* DATA SECTION:
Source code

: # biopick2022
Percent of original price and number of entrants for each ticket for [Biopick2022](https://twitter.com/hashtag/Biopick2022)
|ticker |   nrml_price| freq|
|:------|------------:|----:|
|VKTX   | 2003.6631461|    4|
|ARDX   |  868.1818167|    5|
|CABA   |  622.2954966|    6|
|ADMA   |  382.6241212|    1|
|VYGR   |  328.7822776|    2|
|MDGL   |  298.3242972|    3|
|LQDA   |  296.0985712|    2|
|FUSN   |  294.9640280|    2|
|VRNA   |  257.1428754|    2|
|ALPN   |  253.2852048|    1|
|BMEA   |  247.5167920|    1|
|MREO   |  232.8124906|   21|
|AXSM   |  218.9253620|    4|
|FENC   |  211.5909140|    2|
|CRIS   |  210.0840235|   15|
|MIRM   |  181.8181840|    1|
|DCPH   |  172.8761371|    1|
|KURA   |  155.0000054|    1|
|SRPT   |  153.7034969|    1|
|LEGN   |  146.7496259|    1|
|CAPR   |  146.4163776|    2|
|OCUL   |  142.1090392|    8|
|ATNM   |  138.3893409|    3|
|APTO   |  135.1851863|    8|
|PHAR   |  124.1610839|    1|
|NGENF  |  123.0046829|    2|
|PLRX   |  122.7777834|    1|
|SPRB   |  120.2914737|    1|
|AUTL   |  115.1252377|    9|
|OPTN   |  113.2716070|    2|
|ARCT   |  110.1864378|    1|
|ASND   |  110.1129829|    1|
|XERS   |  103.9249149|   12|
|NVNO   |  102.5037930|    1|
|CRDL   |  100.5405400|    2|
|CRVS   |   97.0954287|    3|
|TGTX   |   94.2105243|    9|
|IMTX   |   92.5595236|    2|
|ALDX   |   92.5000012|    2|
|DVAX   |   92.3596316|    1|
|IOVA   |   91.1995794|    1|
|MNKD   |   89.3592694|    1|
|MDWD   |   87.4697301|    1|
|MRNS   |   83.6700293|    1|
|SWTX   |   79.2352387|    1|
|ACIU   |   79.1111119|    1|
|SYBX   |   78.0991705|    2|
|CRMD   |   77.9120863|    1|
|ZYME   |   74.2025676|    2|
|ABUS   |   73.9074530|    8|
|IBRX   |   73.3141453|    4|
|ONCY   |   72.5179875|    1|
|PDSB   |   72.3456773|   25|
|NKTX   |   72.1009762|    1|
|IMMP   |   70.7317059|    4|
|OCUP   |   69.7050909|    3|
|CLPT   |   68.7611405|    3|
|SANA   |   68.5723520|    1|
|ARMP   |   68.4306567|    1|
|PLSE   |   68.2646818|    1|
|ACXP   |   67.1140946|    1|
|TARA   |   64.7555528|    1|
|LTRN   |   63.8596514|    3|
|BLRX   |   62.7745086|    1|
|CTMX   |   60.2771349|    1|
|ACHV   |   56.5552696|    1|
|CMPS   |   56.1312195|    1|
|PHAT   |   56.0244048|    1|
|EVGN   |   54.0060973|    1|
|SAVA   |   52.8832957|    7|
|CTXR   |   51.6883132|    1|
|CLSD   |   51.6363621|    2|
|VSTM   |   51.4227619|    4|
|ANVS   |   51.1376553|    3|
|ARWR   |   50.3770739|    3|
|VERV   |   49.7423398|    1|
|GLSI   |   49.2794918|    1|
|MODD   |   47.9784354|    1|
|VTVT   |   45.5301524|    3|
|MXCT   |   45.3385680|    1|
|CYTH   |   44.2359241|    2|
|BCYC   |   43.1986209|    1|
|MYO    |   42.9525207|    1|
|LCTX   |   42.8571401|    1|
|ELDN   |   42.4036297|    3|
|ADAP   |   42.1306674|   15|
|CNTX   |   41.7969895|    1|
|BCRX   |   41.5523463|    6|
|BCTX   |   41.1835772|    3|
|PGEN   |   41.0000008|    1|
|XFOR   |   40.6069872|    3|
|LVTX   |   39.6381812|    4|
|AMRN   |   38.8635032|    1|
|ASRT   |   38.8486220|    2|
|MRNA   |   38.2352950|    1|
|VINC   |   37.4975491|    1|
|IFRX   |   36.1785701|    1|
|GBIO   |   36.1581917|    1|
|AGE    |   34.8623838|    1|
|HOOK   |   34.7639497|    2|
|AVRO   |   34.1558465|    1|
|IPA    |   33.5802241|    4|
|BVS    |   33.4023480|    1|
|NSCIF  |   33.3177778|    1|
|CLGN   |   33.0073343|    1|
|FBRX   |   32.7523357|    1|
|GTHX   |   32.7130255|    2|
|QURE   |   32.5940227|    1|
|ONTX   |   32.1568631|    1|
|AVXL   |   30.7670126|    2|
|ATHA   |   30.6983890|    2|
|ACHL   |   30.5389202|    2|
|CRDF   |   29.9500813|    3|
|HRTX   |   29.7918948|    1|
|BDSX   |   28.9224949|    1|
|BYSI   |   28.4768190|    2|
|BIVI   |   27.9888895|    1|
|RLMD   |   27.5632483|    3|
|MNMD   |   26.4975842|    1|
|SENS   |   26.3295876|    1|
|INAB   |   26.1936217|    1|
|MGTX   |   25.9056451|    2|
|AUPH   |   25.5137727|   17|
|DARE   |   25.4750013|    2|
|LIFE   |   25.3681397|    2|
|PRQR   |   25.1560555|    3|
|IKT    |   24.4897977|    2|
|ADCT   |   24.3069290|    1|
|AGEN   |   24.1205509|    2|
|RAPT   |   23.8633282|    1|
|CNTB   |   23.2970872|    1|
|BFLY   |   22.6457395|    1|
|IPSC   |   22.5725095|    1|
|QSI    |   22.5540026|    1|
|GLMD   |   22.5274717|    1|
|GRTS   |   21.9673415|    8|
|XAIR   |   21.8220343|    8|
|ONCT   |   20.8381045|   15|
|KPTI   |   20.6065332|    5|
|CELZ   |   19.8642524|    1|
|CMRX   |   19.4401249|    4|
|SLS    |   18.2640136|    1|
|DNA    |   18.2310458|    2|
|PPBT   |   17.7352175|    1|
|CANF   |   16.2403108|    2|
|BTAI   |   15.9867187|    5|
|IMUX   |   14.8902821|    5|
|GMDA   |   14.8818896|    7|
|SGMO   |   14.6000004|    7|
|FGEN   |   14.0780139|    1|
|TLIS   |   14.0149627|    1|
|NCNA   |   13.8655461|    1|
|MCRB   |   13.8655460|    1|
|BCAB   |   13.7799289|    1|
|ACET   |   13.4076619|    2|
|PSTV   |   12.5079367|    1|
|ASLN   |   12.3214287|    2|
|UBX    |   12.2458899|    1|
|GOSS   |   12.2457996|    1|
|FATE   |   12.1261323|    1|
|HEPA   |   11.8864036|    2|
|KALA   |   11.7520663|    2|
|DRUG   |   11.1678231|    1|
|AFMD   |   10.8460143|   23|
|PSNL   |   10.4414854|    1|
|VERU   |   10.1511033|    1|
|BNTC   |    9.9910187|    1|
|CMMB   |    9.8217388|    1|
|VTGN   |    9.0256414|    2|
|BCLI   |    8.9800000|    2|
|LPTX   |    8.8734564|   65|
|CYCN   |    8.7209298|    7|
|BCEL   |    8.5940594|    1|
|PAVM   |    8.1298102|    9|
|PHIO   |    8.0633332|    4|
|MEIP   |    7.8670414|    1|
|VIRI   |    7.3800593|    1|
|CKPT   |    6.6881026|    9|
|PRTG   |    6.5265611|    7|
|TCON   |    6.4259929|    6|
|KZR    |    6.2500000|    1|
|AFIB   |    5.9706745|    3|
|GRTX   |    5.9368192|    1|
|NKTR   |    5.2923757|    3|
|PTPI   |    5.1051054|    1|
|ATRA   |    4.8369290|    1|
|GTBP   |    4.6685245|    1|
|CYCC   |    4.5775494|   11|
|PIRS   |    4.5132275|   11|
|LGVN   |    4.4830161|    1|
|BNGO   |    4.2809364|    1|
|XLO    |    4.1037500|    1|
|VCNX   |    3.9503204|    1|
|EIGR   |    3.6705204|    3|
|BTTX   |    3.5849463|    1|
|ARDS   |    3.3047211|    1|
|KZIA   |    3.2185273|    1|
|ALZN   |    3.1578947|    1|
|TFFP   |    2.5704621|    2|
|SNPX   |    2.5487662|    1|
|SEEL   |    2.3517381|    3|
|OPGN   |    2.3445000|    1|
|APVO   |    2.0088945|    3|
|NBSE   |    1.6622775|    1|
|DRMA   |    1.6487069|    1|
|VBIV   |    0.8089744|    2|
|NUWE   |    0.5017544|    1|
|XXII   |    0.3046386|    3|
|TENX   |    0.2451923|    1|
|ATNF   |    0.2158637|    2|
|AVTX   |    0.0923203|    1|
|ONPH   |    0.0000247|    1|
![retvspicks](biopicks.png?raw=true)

--

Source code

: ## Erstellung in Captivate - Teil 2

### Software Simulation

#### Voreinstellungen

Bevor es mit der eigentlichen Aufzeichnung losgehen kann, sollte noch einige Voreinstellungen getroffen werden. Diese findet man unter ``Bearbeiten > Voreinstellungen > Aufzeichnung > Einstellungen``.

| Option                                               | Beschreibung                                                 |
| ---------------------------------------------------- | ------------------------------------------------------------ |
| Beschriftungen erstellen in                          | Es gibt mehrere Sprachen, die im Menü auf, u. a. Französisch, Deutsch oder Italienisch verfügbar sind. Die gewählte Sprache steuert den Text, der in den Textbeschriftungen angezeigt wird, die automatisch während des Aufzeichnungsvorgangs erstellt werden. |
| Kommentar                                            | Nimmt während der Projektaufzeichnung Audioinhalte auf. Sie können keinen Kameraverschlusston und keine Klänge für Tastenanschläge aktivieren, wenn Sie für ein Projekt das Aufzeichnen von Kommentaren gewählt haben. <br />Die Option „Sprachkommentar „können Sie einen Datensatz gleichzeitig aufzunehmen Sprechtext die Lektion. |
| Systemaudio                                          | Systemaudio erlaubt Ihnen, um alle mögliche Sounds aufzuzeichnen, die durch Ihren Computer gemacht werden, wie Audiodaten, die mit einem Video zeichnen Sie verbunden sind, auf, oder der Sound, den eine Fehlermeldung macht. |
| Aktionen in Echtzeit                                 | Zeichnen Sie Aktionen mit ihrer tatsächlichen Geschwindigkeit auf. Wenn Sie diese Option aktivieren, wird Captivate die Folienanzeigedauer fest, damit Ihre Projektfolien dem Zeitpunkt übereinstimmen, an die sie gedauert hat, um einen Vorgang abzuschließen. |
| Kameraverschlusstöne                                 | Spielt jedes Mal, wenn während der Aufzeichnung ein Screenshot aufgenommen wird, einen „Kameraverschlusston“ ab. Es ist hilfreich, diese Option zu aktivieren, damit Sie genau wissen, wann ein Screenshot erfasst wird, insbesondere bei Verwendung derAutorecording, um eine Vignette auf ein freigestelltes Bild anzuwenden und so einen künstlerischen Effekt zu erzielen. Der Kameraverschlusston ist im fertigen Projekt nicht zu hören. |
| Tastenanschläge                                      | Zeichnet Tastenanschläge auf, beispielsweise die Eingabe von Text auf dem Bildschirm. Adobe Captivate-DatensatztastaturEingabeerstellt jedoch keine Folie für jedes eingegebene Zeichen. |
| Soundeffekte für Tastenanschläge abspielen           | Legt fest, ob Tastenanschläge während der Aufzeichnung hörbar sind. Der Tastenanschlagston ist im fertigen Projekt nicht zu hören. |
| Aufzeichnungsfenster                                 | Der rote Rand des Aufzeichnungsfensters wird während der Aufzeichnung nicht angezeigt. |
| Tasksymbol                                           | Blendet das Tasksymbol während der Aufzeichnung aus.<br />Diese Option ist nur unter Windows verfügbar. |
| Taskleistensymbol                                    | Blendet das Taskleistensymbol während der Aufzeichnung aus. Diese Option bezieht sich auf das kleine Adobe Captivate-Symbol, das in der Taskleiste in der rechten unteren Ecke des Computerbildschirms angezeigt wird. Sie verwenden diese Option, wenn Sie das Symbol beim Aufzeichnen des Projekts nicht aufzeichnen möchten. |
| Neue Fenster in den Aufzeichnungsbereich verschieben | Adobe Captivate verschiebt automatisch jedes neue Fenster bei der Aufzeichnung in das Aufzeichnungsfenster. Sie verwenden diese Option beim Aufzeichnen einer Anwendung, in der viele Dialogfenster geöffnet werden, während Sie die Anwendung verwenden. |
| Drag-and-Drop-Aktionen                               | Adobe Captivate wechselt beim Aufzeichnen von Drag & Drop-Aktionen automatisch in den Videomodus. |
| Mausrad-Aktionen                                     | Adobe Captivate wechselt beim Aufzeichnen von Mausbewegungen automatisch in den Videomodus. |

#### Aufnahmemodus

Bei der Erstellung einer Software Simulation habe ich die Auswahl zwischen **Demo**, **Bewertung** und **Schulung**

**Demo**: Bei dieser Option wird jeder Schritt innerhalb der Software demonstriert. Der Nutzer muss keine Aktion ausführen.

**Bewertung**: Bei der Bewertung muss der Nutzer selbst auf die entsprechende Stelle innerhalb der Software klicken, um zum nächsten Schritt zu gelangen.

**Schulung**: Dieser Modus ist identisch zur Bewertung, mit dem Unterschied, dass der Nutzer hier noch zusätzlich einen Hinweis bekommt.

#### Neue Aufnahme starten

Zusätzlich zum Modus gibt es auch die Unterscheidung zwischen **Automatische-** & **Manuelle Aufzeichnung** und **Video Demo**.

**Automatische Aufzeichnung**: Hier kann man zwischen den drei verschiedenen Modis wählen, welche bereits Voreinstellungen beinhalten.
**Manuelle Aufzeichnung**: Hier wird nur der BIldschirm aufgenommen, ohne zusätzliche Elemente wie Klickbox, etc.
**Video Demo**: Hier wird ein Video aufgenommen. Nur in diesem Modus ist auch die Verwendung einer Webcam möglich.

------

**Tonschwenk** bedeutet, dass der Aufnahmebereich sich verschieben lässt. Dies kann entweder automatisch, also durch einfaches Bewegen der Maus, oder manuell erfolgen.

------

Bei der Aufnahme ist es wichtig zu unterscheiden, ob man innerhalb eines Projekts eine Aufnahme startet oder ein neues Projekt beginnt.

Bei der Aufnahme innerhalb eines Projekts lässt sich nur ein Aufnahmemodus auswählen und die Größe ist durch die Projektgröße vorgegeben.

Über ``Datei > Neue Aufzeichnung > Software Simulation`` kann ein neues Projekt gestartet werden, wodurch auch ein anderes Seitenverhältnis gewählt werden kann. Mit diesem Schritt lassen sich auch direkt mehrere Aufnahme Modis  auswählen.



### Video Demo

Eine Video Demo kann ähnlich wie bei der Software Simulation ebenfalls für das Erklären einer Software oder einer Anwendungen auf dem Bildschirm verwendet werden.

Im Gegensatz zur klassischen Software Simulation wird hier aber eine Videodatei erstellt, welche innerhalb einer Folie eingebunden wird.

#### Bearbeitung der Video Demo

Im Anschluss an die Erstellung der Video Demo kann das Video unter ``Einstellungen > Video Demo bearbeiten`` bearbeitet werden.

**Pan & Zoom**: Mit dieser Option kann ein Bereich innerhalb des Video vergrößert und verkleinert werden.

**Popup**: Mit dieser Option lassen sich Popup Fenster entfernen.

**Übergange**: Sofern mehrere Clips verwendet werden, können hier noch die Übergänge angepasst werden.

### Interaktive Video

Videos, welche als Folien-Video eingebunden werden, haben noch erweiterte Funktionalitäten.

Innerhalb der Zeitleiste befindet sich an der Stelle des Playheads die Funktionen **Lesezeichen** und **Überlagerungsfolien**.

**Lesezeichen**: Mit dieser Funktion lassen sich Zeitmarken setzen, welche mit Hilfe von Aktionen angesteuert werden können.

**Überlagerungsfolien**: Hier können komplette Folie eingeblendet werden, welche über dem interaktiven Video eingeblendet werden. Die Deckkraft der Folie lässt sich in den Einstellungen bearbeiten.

* * *

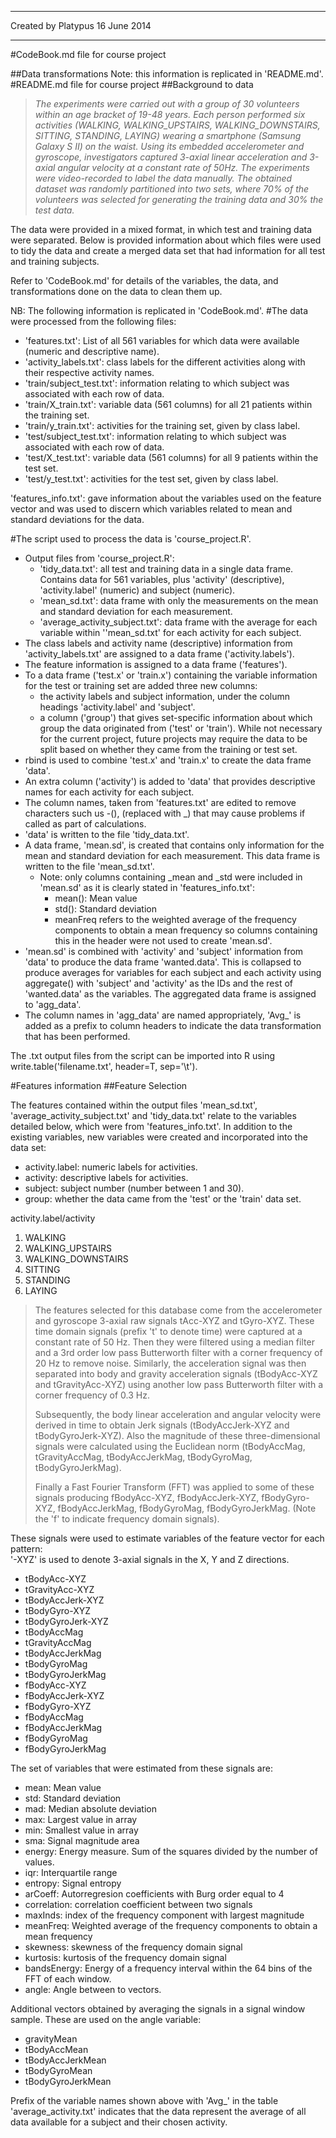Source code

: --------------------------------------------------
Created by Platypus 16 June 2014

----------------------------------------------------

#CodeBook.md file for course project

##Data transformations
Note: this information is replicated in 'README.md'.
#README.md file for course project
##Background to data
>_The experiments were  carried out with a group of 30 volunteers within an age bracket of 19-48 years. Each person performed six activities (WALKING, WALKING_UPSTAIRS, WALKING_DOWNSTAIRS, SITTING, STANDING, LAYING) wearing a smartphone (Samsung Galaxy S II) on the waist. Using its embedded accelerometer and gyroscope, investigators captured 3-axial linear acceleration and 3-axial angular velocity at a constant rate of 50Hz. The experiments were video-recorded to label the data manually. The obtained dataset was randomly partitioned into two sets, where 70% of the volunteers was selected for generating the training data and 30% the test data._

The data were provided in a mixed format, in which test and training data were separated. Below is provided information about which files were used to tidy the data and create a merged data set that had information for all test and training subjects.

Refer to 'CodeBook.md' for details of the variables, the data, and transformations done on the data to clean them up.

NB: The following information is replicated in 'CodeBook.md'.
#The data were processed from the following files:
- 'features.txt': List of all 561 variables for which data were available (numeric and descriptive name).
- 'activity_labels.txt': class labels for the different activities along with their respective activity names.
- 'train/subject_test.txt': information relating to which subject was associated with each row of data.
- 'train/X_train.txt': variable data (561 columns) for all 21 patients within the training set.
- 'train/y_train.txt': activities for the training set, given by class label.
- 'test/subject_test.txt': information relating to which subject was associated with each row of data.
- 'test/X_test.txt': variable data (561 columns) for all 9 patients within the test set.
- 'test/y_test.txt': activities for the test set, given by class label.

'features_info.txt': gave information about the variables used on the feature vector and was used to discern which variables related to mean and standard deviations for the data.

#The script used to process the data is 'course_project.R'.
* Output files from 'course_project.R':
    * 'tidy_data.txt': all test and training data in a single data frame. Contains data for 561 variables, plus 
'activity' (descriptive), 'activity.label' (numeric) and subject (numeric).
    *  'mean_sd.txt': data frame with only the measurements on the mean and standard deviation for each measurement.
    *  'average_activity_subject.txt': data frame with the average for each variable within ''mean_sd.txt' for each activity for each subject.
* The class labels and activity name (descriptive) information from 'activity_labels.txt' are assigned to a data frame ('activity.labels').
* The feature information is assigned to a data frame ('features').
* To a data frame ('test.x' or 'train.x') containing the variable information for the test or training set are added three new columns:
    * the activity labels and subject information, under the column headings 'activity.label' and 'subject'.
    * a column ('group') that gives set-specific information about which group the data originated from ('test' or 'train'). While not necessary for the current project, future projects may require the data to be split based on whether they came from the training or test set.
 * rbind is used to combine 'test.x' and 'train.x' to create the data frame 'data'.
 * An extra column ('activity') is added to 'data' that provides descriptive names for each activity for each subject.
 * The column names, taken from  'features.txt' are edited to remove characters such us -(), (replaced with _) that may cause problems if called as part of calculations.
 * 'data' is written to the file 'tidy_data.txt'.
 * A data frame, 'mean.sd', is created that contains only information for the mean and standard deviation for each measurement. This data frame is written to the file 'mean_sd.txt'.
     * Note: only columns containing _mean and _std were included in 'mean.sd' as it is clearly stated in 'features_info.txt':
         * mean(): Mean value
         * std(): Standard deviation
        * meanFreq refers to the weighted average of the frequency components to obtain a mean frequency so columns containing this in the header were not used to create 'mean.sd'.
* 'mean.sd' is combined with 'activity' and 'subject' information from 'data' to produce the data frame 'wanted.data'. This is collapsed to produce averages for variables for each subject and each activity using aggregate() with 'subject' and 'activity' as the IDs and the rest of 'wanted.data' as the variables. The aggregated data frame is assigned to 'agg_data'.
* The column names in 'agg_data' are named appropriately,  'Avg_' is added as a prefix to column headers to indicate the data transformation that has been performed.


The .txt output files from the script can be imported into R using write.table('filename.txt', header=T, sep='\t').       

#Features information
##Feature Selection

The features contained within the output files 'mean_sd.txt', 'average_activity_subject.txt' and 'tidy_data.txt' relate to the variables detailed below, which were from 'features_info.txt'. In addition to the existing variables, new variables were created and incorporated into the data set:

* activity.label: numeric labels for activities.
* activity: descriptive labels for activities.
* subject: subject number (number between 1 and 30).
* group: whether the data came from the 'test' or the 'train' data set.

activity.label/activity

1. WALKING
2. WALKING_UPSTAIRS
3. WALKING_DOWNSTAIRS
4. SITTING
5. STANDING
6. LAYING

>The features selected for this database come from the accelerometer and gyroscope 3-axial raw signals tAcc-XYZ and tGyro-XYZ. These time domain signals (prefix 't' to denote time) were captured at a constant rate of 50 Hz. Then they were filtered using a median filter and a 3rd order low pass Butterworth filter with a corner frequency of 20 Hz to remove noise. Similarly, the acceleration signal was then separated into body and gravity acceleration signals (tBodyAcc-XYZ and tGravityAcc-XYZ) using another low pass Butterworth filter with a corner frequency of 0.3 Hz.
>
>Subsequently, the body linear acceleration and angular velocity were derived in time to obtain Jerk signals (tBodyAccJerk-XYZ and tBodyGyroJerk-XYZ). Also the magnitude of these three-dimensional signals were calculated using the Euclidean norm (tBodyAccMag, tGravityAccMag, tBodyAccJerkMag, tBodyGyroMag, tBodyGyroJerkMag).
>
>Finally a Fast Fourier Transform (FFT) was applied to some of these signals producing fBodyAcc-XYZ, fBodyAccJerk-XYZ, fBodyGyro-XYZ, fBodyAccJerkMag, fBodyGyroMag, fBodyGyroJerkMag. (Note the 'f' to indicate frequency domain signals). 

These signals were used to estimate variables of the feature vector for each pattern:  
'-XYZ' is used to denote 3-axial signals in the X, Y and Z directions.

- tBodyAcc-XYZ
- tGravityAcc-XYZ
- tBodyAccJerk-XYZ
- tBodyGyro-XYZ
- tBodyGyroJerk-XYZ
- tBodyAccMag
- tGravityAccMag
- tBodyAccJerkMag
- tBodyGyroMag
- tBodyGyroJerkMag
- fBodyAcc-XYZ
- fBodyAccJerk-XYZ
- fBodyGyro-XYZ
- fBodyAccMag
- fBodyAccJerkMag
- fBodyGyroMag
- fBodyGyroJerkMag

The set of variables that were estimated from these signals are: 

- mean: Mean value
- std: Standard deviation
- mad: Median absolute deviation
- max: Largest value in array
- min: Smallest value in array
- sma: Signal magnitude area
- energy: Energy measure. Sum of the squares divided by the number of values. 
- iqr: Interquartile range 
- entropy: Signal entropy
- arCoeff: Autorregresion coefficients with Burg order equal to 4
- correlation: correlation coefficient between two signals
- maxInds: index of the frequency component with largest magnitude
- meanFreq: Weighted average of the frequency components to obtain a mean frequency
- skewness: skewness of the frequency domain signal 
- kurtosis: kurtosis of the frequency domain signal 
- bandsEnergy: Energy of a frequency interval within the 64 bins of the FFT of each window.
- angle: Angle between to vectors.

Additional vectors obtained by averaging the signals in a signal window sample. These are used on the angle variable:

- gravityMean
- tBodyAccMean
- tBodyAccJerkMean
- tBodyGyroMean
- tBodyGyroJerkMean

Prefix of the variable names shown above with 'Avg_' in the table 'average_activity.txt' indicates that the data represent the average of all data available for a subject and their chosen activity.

* BRIEF:
Check every line above for the string "Videomodus" and state how many have it, with no other words.

* RESPONSE FOR THIS EXERCISE:
2